What you should do:
Look below for the line holding "the SALS AI." and the line holding "streams are processed". Transcribe exactly those lines and all lines between them, nothing more.

Given data:

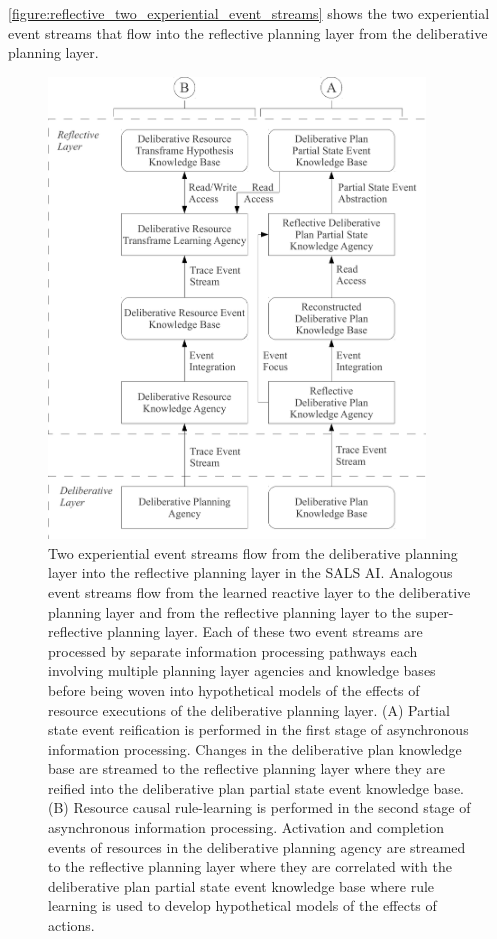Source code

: {\mbox{\autoref{figure:reflective_two_experiential_event_streams}}}
shows the two experiential event streams that flow into the reflective
planning layer from the deliberative planning layer.
\begin{figure}
\centering
\includegraphics[width=10cm]{gfx/reflective_two_experiential_event_streams}
\caption[Two experiential event streams flow from the deliberative
  planning layer into the reflective planning layer in the SALS
  AI.]{Two experiential event streams flow from the deliberative
  planning layer into the reflective planning layer in the SALS AI.
  Analogous event streams flow from the learned reactive layer to the
  deliberative planning layer and from the reflective planning layer
  to the super-reflective planning layer.  Each of these two event
  streams are processed by separate information processing pathways
  each involving multiple planning layer agencies and knowledge bases
  before being woven into hypothetical models of the effects of
  resource executions of the deliberative planning layer.  (A) Partial
  state event reification is performed in the first stage of
  asynchronous information processing.  Changes in the deliberative
  plan knowledge base are streamed to the reflective planning layer
  where they are reified into the deliberative plan partial state
  event knowledge base.  (B) Resource causal rule-learning is
  performed in the second stage of asynchronous information
  processing.  Activation and completion events of resources in the
  deliberative planning agency are streamed to the reflective planning
  layer where they are correlated with the deliberative plan partial
  state event knowledge base where rule learning is used to develop
  hypothetical models of the effects of actions.}
\label{figure:reflective_two_experiential_event_streams}
\end{figure}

Answer section:
  planning layer into the reflective planning layer in the SALS AI.
  Analogous event streams flow from the learned reactive layer to the
  deliberative planning layer and from the reflective planning layer
  to the super-reflective planning layer.  Each of these two event
  streams are processed by separate information processing pathways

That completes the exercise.